Haben sie sich geirrt? Sind sie irgendwelchen Eingeborenen in die Hände gefallen oder wurden sie von Raubtieren angefallen? Solche Fragen wurden während ihrer Abwesenheit immer wieder laut.

»Wir sind auf einer Insel, alles übrige morgen, wir sind zu müde, um jetzt noch von unseren Erlebnissen zu berichten«, sagte Briant.

Gordon nahm diese Mitteilung gelassen auf, er zuckte nur langsam mit den Schultern, so als wollte er sagen: daß wir auf einer Insel sitzen, habe ich mir fast gedacht. Mit Tagesgrauen des 5. April versammelten sich die Großen, Gordon, Briant, Doniphan, Baxter, Croß, Wilcox, Service und Webb, dazu noch Moko, dessen Ratschläge wichtig sein konnten, auf dem Vorderdeck der gestrandeten Jacht, während die Kleinen noch schliefen. Abwechselnd berichteten Briant und Doniphan über alle Erlebnisse und Entdeckungen während ihrer Reise durch die Insel. Keine Einzelheit wurde dabei ausgelassen.

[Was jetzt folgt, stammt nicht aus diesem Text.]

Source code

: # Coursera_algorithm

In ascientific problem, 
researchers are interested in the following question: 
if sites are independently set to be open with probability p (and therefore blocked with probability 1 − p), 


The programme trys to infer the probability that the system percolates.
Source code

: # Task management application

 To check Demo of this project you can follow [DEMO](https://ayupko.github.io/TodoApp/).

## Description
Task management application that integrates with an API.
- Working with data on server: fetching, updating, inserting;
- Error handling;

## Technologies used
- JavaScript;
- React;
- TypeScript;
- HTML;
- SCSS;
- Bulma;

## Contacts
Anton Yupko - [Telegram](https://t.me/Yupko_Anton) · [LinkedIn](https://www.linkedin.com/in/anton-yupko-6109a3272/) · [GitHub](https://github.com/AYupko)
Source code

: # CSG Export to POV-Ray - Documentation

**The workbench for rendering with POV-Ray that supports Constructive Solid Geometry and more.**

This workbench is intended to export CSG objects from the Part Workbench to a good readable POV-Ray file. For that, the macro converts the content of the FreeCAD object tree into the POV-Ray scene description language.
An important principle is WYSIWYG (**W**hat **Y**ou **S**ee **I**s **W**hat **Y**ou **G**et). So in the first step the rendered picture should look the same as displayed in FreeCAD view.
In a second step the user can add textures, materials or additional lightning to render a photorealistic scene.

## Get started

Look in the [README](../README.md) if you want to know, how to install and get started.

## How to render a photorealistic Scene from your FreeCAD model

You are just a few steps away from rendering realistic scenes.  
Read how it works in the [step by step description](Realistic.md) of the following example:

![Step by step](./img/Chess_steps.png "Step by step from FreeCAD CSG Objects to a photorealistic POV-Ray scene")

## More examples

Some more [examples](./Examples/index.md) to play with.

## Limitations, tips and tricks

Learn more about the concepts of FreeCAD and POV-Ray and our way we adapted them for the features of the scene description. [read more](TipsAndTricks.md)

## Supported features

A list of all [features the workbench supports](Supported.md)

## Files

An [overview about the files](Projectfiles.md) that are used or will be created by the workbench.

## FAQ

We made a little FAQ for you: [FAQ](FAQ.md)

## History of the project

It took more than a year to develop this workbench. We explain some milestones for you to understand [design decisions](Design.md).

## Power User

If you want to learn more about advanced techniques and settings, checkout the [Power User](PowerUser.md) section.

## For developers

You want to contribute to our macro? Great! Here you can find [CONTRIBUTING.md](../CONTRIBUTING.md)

»Nach Betrachtung der Karte ist es klar, daß nur noch vom Meer her Rettung kommen kann«, sagte Briant.

»Das sieht düster aus für uns, aber wir haben jetzt nichts mehr zu verlieren, lassen wir deshalb nicht den Kopf hängen, sondern versuchen wir das menschenmögliche, um hier auf dieser gottverlassenen Insel zu überleben, bis uns ein Schiff gesichtet hat!« antwortete Gordon ebenso ruhig.

Der junge Amerikaner besaß keine Familie in Neuseeland, die sehnsüchtig auf ihn wartete. An ihm war es, die Moral der kleinen Gesellschaft immer wieder zu stärken, seinen Kameraden zuzureden und jeden Anflug von Verzweiflung sofort zu ersticken.

Da diese Insel, laut Karte, eine ziemlich große Ausdehnung haben mußte, schien es undenkbar, daß sie auf der Karte des Stillen Ozeans nicht verzeichnet sein sollte. Nach sorgfältiger Prüfung des Stielerschen Atlas erkannte man, daß dieser keine irgendwie bedeutendere Insel außerhalb der Archipele angab, welche Feuerland und der Gegend um die Magellanstraße vorgelagert sind, also die Insel Desolation, der Königin Adelaide, Clarence usw. Gehörte die Insel aber zu diesen Archipelen, die nur durch schmale Wasserstraßen voneinander getrennt sind und auch in der Nähe des Festlandes liegen, so hätte Frangois Baudoin diese sicherlich auf seiner Karte verzeichnet; aber das war nicht der Fall. Die Insel mußte also vereinzelt und jedenfalls mehr nördlich oder südlicher von jenen Meeresteilen liegen. Ohne die notwendigen Unterlagen und geeigneten Instrumente war es jedoch unmöglich, ihre Lage im Ozean zu bestimmen.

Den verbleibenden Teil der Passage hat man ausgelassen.